### Exercise instructions
Scan the data for "empirical" and copy the lines it appears in.

(Saved entries)
--------

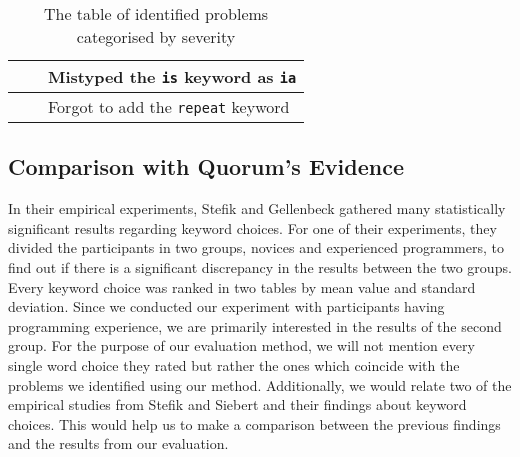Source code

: \documentclass[10pt]{sigplanconf}
\begin{document}
\begin{table*}[]
\begin{minipage}[c]{\textwidth}
\begin{center}
\begin{tabular}{| p{5cm} | p{5cm} | p{5cm} |}
                                                           &                                                                    & Mistyped the \lstinline!is! keyword as \lstinline!ia!					                                   \\ \hline
                                                           &                                                                    & Forgot to add the \lstinline!repeat! keyword		                                                       \\ \hline
\end{tabular}
\end{center}
\caption{The table of identified problems categorised by severity}
\label{QuorumProblemResult}
\end{minipage}
\end{table*}

\subsection{Comparison with Quorum's Evidence}
In their empirical experiments, Stefik and Gellenbeck \cite{EmpStudiesonStimuli} gathered many statistically significant results regarding keyword choices. 
For one of their  experiments, they divided the participants in two groups, novices and experienced programmers, to find out if there is a significant discrepancy in the results between the two groups. Every keyword choice was ranked in two tables by mean value and standard deviation. Since we conducted our experiment with participants having programming experience, we are primarily interested in the results of the second group. For the purpose of our evaluation method, we will not mention every single word choice they rated but rather the ones which coincide with the problems we identified using our method.
Additionally, we would relate two of the empirical studies from Stefik and Siebert \cite{Empiricalinvestigation} and their findings about keyword choices. This would help us to make a comparison between the previous findings and the results from our evaluation.
\end{document}
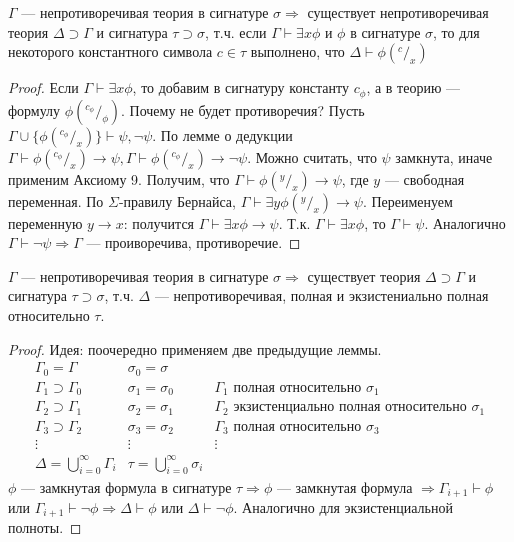 \begin{lemma}
    $\Gamma$ --- непротиворечивая теория в сигнатуре $\sigma \Rightarrow$ существует непротиворечивая теория $\Delta \supset \Gamma$ и сигнатура $\tau \supset \sigma$, т.ч. если $\Gamma \vdash \exists x \phi$ и $\phi$ в сигнатуре $\sigma$, то для некоторого константного символа $c \in \tau$ выполнено, что $\Delta \vdash \phi(^c/_x)$
\end{lemma}
\begin{proof}
    Если $\Gamma \vdash \exists x \phi$, то добавим в сигнатуру константу $c_\phi$, а в теорию --- формулу $\phi(^{c_\phi}/_\phi)$. Почему не будет противоречия? Пусть $\Gamma \cup \{\phi(^{c_\phi}/_x)\} \vdash \psi, \neg \psi$. По лемме о дедукции $\Gamma \vdash \phi(^{c_\phi}/_x) \rightarrow \psi, \Gamma \vdash \phi(^{c_\phi}/_x) \rightarrow \neg\psi$. Можно считать, что $\psi$ замкнута, иначе применим Аксиому 9. Получим, что $\Gamma \vdash \phi(^y/_x) \rightarrow \psi$, где $y$ --- свободная переменная. По $\Sigma$-правилу Бернайса, $\Gamma \vdash \exists y \phi(^y/_x) \rightarrow \psi$. Переименуем переменную $y \rightarrow x$: получится $\Gamma\vdash \exists x \phi \rightarrow \psi$. Т.к. $\Gamma \vdash \exists x \phi$, то $\Gamma \vdash \psi$. Аналогично $\Gamma \vdash \neg \psi \Rightarrow \Gamma$ --- проиворечива, противоречие.
\end{proof}

\begin{lemma}
    $\Gamma$ --- непротиворечивая теория в сигнатуре $\sigma \Rightarrow$ существует теория $\Delta \supset \Gamma$ и сигнатура $\tau \supset \sigma$, т.ч. $\Delta$ --- непротиворечивая, полная и экзистениально полная относительно $\tau$.
\end{lemma}
\begin{proof}
    Идея: поочередно применяем две предыдущие леммы.
    $$\begin{array}{ccl}
        \Gamma_0 = \Gamma & \sigma_0 = \sigma \\
        \Gamma_1 \supset \Gamma_0 & \sigma_1 = \sigma_0 & \text{$\Gamma_1$ полная относительно $\sigma_1$} \\
        \Gamma_2 \supset \Gamma_1 & \sigma_2 = \sigma_1 & \text{$\Gamma_2$ экзистенциально полная относительно $\sigma_1$} \\
        \Gamma_3 \supset \Gamma_2 & \sigma_3 = \sigma_2 & \text{$\Gamma_3$ полная относительно $\sigma_3$} \\
        \vdots & \vdots & \vdots \\
        \Delta = \bigcup_{i = 0}^\infty\Gamma_i & \tau = \bigcup_{i = 0}^\infty\sigma_i
    \end{array}$$
    $\phi$ --- замкнутая формула в сигнатуре $\tau \Rightarrow \phi$ --- замкнутая формула $\Rightarrow \Gamma_{i+1} \vdash \phi$ или $\Gamma_{i+1} \vdash \neg\phi \Rightarrow \Delta \vdash \phi$ или $\Delta \vdash \neg \phi$. Аналогично для экзистенциальной полноты.
\end{proof}

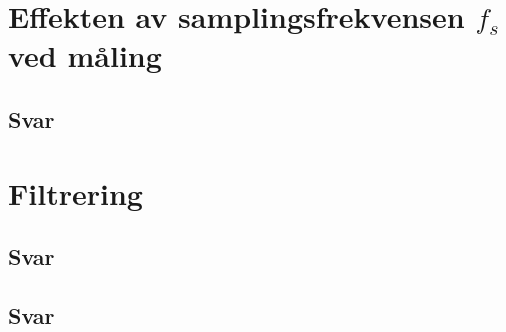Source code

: \documentclass[answers,11pt]{exam}
\begin{document}
\begin{enumerate}[a)]
\begin{tcolorbox}
    
  \end{tcolorbox}



  

  \newpage

  \label{side:2}
  \section*{Effekten av samplingsfrekvensen $f_{s}$ ved måling}

    

  \begin{tcolorbox}
    \subsection*{Svar}
    
    
  \end{tcolorbox}





  
  \newpage

  \section*{Filtrering}
  \label{side:3}
    

  \begin{tcolorbox}
    \subsection*{Svar}
    
    
  \end{tcolorbox}




  
  \newpage
    

  \begin{tcolorbox}
    \subsection*{Svar}
    

\end{tcolorbox}
\end{enumerate}
\end{document}
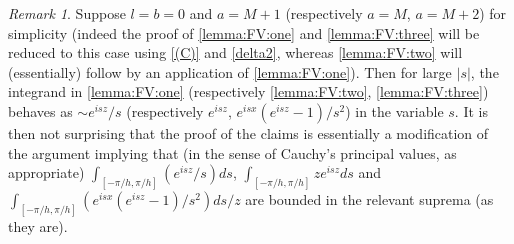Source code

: \documentclass[pdftex,oneside,11pt,reqno]{amsart}
\theoremstyle{definition}
\theoremstyle{theorem}
\theoremstyle{remark}
\newtheorem{remark}{Remark}[section]
\numberwithin{equation}{section}
\numberwithin{definition}{section}
\begin{document}
\begin{remark}
Suppose $l=b=0$ and $a=M+1$ (respectively $a=M$, $a=M+2$) for simplicity (indeed the proof of \eqref{lemma:FV:one} and \eqref{lemma:FV:three} will be reduced to this case using \ref{(C)} and \ref{delta2}, whereas \eqref{lemma:FV:two} will (essentially) follow by an application of \eqref{lemma:FV:one}). Then for large $\vert s\vert$, the integrand in \eqref{lemma:FV:one} (respectively \eqref{lemma:FV:two}, \eqref{lemma:FV:three}) behaves as $\sim e^{isz}/s$ (respectively $e^{isz}$, $e^{isx}(e^{isz}-1)/s^2$) in the variable $s$. It is then not surprising that the proof of the claims is essentially a modification of the argument 
implying that (in the sense of Cauchy's principal values, as appropriate) $\int_{[-\pi/h,\pi/h]}(e^{isz}/s)ds$, $\int_{[-\pi/h,\pi/h]} z e^{isz}ds$ and $\int_{[-\pi/h,\pi/h]}(e^{isx}(e^{isz}-1)/s^2)ds/z$ are bounded in the relevant suprema (as they are).
\end{remark}
\end{document}
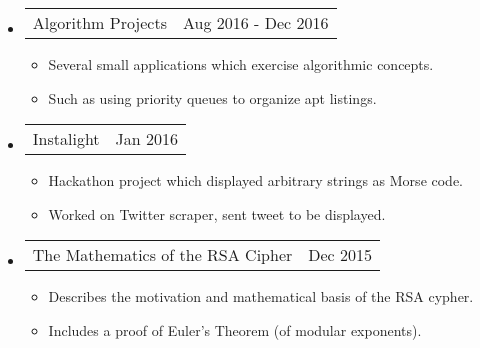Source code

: \documentclass[18pt]{article}
\makeatletter
\providecommand{\tightlist}{
    \setlength{\itemsep}{0pt}\setlength{\parskip}{0pt}
}
\providecommand{\datetable}[2]{
    \begin{tabular*}{\textwidth}{r @{\extracolsep{\fill}} l}
        #1 & #2
    \end{tabular*}
}
\makeatother
\begin{document}
\begin{itemize}
      \item \datetable{Algorithm Projects}{Aug 2016 - Dec 2016}
        \begin{itemize}\tightlist
          \item Several small applications which exercise algorithmic concepts.
          \item Such as using priority queues to organize apt listings.
        \end{itemize}
        
      \item \datetable{Instalight}{Jan 2016}
      \begin{itemize}\tightlist
        \item Hackathon project which displayed arbitrary strings as Morse code.
        \item Worked on Twitter scraper, sent tweet to be displayed.
      \end{itemize}
      
      \item \datetable{The Mathematics of the RSA Cipher}{Dec 2015}
      \begin{itemize}\tightlist
        \item Describes the motivation and mathematical basis of the RSA cypher.
        \item Includes a proof of Euler's Theorem (of modular exponents).
      \end{itemize}
  \end{itemize}
    
\end{document}
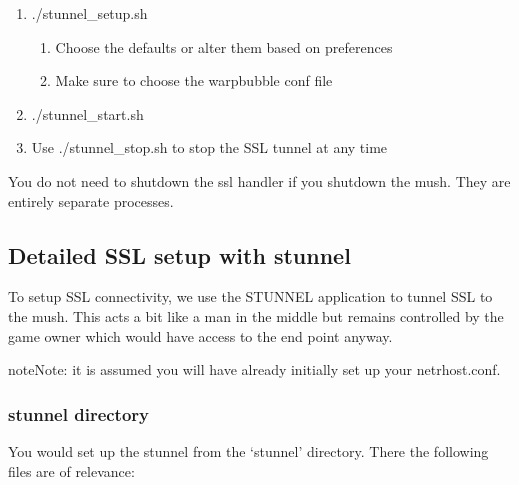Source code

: \documentclass[letterpaper,10pt,english]{sphinxmanual}
\begin{document}
\begin{enumerate}
\item {} 
\sphinxAtStartPar
./stunnel\_setup.sh
\begin{enumerate}
%
\item {} 
\sphinxAtStartPar
Choose the defaults or alter them based on preferences

\item {} 
\sphinxAtStartPar
Make sure to choose the warpbubble conf file

\end{enumerate}

\item {} 
\sphinxAtStartPar
./stunnel\_start.sh

\item {} 
\sphinxAtStartPar
Use ./stunnel\_stop.sh to stop the SSL tunnel at any time

\end{enumerate}

\sphinxAtStartPar
You do not need to shutdown the ssl handler if you shutdown the mush.  They
are entirely separate processes.


\subsection{Detailed SSL setup with stunnel}
\label{\detokenize{security:detailed-ssl-setup-with-stunnel}}
\sphinxAtStartPar
To setup SSL connectivity, we use the STUNNEL application to tunnel SSL to
the mush.  This acts a bit like a man in the middle but remains controlled
by the game owner which would have access to the end point anyway.

\begin{sphinxadmonition}{note}{Note:}
\sphinxAtStartPar
it is assumed you will have already initially set up your netrhost.conf.
\end{sphinxadmonition}


\subsubsection{stunnel directory}
\label{\detokenize{security:stunnel-directory}}
\sphinxAtStartPar
You would set up the stunnel from the ‘stunnel’ directory.  There the following
files are of relevance:
\end{document}
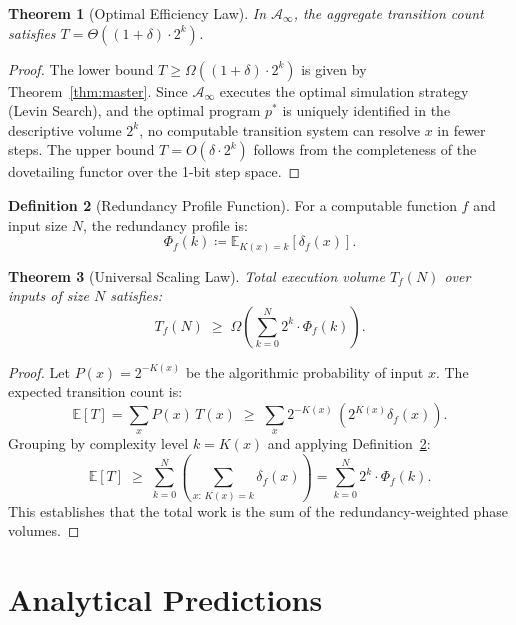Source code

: \documentclass[12pt,a4paper]{article}
\theoremstyle{plain}
\newtheorem{theorem}{Theorem}[section]
\theoremstyle{definition}
\newtheorem{definition}[theorem]{Definition}
\begin{document}
\begin{theorem}[Optimal Efficiency Law] \label{thm:efficiency}
In $\mathcal{A}_\infty$, the aggregate transition count satisfies $T = \Theta((1+\delta) \cdot 2^{k})$.
\end{theorem}
\begin{proof}
The lower bound $T \ge \Omega((1+\delta) \cdot 2^{k})$ is given by Theorem~\ref{thm:master}. Since 
$\mathcal{A}_\infty$ executes the optimal simulation strategy (Levin Search), and the 
optimal program $p^*$ is uniquely identified in the descriptive volume $2^k$, no computable 
transition system can resolve $x$ in fewer steps. The upper bound $T = O(\delta \cdot 2^k)$ 
follows from the completeness of the dovetailing functor over the 1-bit step space.
\end{proof}

\begin{definition}[Redundancy Profile Function] \label{def:profile}
For a computable function $f$ and input size $N$, the redundancy profile is:
\begin{equation}
    \Phi_f(k) \coloneqq \mathbb{E}_{K(x)=k}\!\left[\delta_f(x)\right].
\end{equation}
\end{definition}

\begin{theorem}[Universal Scaling Law] \label{thm:integral}
Total execution volume $T_f(N)$ over inputs of size $N$ satisfies:
\begin{equation}
    T_f(N) \;\ge\; \Omega\!\left(\sum_{k=0}^N 2^k \cdot \Phi_f(k)\right).
\end{equation}
\end{theorem}
\begin{proof}
Let $P(x) = 2^{-K(x)}$ be the algorithmic probability of input $x$. The expected transition 
count is:
\begin{equation}
    \mathbb{E}[T] = \sum_x P(x)\, T(x) \;\ge\; \sum_x 2^{-K(x)}\, (2^{K(x)} \delta_f(x)).
\end{equation}
Grouping by complexity level $k = K(x)$ and applying Definition~\ref{def:profile}:
\begin{equation}
    \mathbb{E}[T] \;\ge\; \sum_{k=0}^N \left(\sum_{x:\,K(x)=k} \delta_f(x)\right) = \sum_{k=0}^N 2^k \cdot \Phi_f(k).
\end{equation}
This establishes that the total work is the sum of the redundancy-weighted phase volumes.
\end{proof}

\section{Analytical Predictions} \label{sec:predictions}
\end{document}
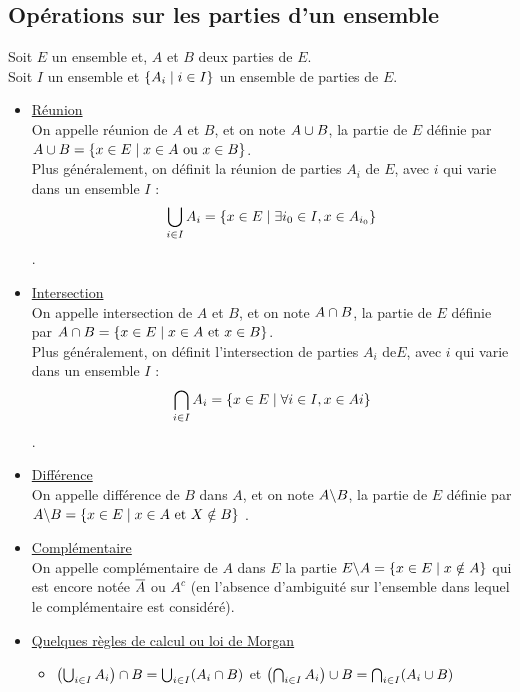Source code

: \subsection{Opérations sur les parties d’un ensemble}
\begin{defprop}
Soit \(E\) un ensemble et, \(A\) et \(B\) deux parties de \(E\).\\
Soit \(I\) un ensemble et \(\left\lbrace A_i \;\middle|\; i \in I\right\rbrace\) un ensemble de parties de \(E\).
\begin{itemize}
    \item  \underline{Réunion}\\ 
        On appelle réunion de \(A\) et \(B\), et on note \(A\cup B\), la partie de \(E\) définie par \\\(A\cup B = \left\lbrace x \in E \;\middle|\; x \in A \text{ ou } x \in B\right\rbrace\).\\
        Plus généralement, on définit la réunion de parties \(A_i\) de \(E\), avec \(i\) qui varie dans un ensemble \(I\) : \[ \bigcup_{i\in I}A_i = \left\lbrace x \in E \;\middle|\; \exists i_0 \in I, x \in A_{i_0} \right\rbrace\] .
    \item \underline{ Intersection}\\ 
        On appelle intersection de \(A\) et \(B\), et on note \(A\cap B\), la partie de \(E\) définie par \(A \cap B = \left\lbrace x \in E \;\middle|\; x \in A \text{ et } x \in B\right\rbrace\).\\
        Plus généralement, on définit l’intersection de parties \(A_i\) de\( E\), avec \(i\) qui varie dans un ensemble \(I\) :\[ \bigcap_{i\in I}A_i = \left\lbrace x \in E \;\middle|\; \forall i \in I, x \in A{i} \right\rbrace\].
    \item \underline{ Différence}\\ On appelle différence de \(B\) dans \(A\), et on note \(A \backslash B\), la partie de \(E\) définie par \(A\backslash B = \left\lbrace x \in E \;\middle|\; x \in A \text{ et } X\notin B\right\rbrace\) .
    \item \underline{Complémentaire}\\ 
    On appelle complémentaire de \(A\) dans \(E\) la partie \(E \backslash A = \left\lbrace x \in E \;\middle|\; x \notin A\right\rbrace\) qui est encore notée \(\overline{A}\) ou \(A^c\) (en l’absence d’ambiguité sur l’ensemble dans lequel le complémentaire est considéré).
    \item \underline{ Quelques règles de calcul ou loi de Morgan}\\
    \begin{itemize}
        \item \(\left(\bigcup_{i\in I}A_i\right)\cap B = \bigcup_{i \in I} (A_i \cap B)\) et \(  \left(\bigcap_{i\in I} A_i\right) \cup B = \bigcap_{i\in I}(A_i \cup B)\)

\end{itemize}
\end{itemize}
\end{defprop}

--------

### Exercise solution
In their empirical experiments, Stefik and Gellenbeck \cite{EmpStudiesonStimuli} gathered many statistically significant results regarding keyword choices. 
Additionally, we would relate two of the empirical studies from Stefik and Siebert \cite{Empiricalinvestigation} and their findings about keyword choices. This would help us to make a comparison between the previous findings and the results from our evaluation.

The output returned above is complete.